When dealing with the police it’s important to always remain calm and be white.
Do we want 2020 to turn 21 and be able to drink?
[briefing]
CIA DIRECTOR: We have a leak…
CIA PLUMBER: (slowly stands up)
CIA DIRECTOR: In our operation.
CP: (slowly sits back down)
[reeling in big fish and turns to friend]
you got the net?
“yes”
ok, google how to get this thing in the boat
Just ate so many carrots I can see through drywall.
Not sure why me wife is only mad at me. My 4 year old forgot her birthday too.
Don’t you hate when the whole bus is empty, but some guy sits right next to you? I know you do.
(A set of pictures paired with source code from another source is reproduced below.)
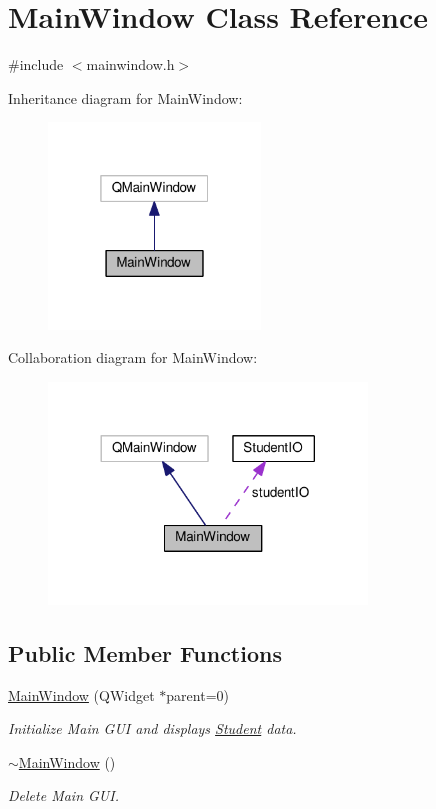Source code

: \hypertarget{class_main_window}{}\section{Main\+Window Class Reference}
\label{class_main_window}


{\ttfamily \#include $<$mainwindow.\+h$>$}



Inheritance diagram for Main\+Window\+:
\nopagebreak
\begin{figure}[H]
\begin{center}
\leavevmode
\includegraphics[width=160pt]{class_main_window__inherit__graph}
\end{center}
\end{figure}


Collaboration diagram for Main\+Window\+:
\nopagebreak
\begin{figure}[H]
\begin{center}
\leavevmode
\includegraphics[width=240pt]{class_main_window__coll__graph}
\end{center}
\end{figure}
\subsection*{Public Member Functions}
\begin{DoxyCompactItemize}
\item 
\hyperlink{class_main_window_a8b244be8b7b7db1b08de2a2acb9409db}{Main\+Window} (Q\+Widget $\ast$parent=0)
\begin{DoxyCompactList}\small\item\em Initialize Main G\+UI and displays \hyperlink{class_student}{Student} data. \end{DoxyCompactList}\item 
\hyperlink{class_main_window_ae98d00a93bc118200eeef9f9bba1dba7}{$\sim$\+Main\+Window} ()
\begin{DoxyCompactList}\small\item\em Delete Main G\+UI. \end{DoxyCompactList}\end{DoxyCompactItemize}
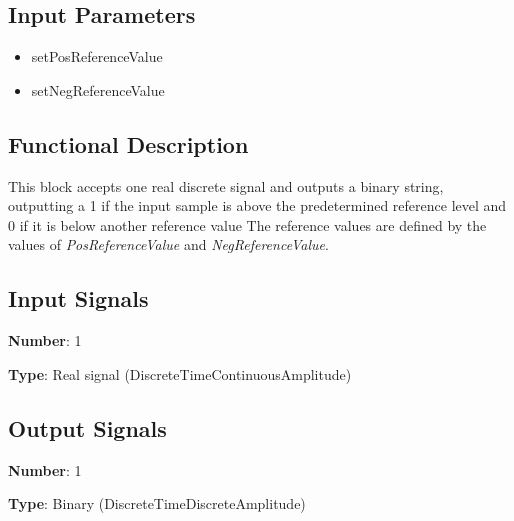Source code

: \documentclass[../../sdf/tex/BPSK_system.tex]{subfiles}
\date{ }
\begin{document}
\onlyinsubfile{\maketitle}

\subsection*{Input Parameters}

\begin{multicols}{2}
	\begin{itemize}
		\item setPosReferenceValue
		\item setNegReferenceValue
	\end{itemize}
\end{multicols}

\subsection*{Functional Description}

This block accepts one real discrete signal and outputs a binary string, outputting a 1 if the input sample is above the predetermined reference level and 0 if it is below another reference value The reference values are defined by the values of \textit{PosReferenceValue} and \textit{NegReferenceValue}.

\subsection*{Input Signals}

\textbf{Number}: 1

\textbf{Type}: Real signal (DiscreteTimeContinuousAmplitude)

\subsection*{Output Signals}

\textbf{Number}: 1

\textbf{Type}: Binary (DiscreteTimeDiscreteAmplitude)
\end{document}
That’s why I do it.
God: Let’s give them the ability to feel remorse.
Satan: I like that. Say, from 2:00 – 4:00 AM?
After my kid listened to that song on repeat for 3 hours, I’m pretty sure the fox said I should take a xanax.
idea for a movie:
a bear who is a parent
captures a psychotherapist
to cook as dinner for the cubs
and the movie is called
(and i’m very very sorry)
“kids, i honeyed the shrink”
Lmao at people who ‘play Devil’s advocate’ like Lucifer doesn’t already own all the lawyers.
Don’t stand there judging me.
Have a seat. This could take awhile.
Friend: just be yourself.
Me: Be myself? Be myself?!
Some of the most successful people I know aren’t myself. That’s horrible advice
just can’t imagine being this mad at a pond
Her: You look great without glasses
Me: I don’t wear glasses
Her: *putting them back on* I do
CUTE GIRL I LIKE: I’m gonna hang up
ME TRYING TO FLIRT: No you hang up
I always say “I was wondering when you’d find me” when I get in my car. That way if someone’s ever in the backseat I’ll look cool as shit.
da Vinci would have 35 million followers and be constantly referred to as an influencer
Guy 1: I do a poor impression of Sean Connery.
Guy 2: Shame.
*sells “no soliciting” signs door to door
“Everyone says they’re voting for Clinton or Trump, but I’m voting for Regina George because she got hit by a bus.”
The bathroom stall at a place like Costco really has no business being out of toilet paper.
My friend had her baby at home and I can’t even give myself a manicure at home
It’s not really family vacation until everyone is crying because of sun poisoning, you’ve lost at least 3 bikini tops in the ocean, and your spouse is just staring off into nowhere regretting all decisions that led up to this point in life
I enjoy visiting countries where I don’t speak the language because it requires zero effort to tune out everyone around me.
All the king’s horses and men stand over Humpty. Puzzled, they go back to reading the IKEA instructions.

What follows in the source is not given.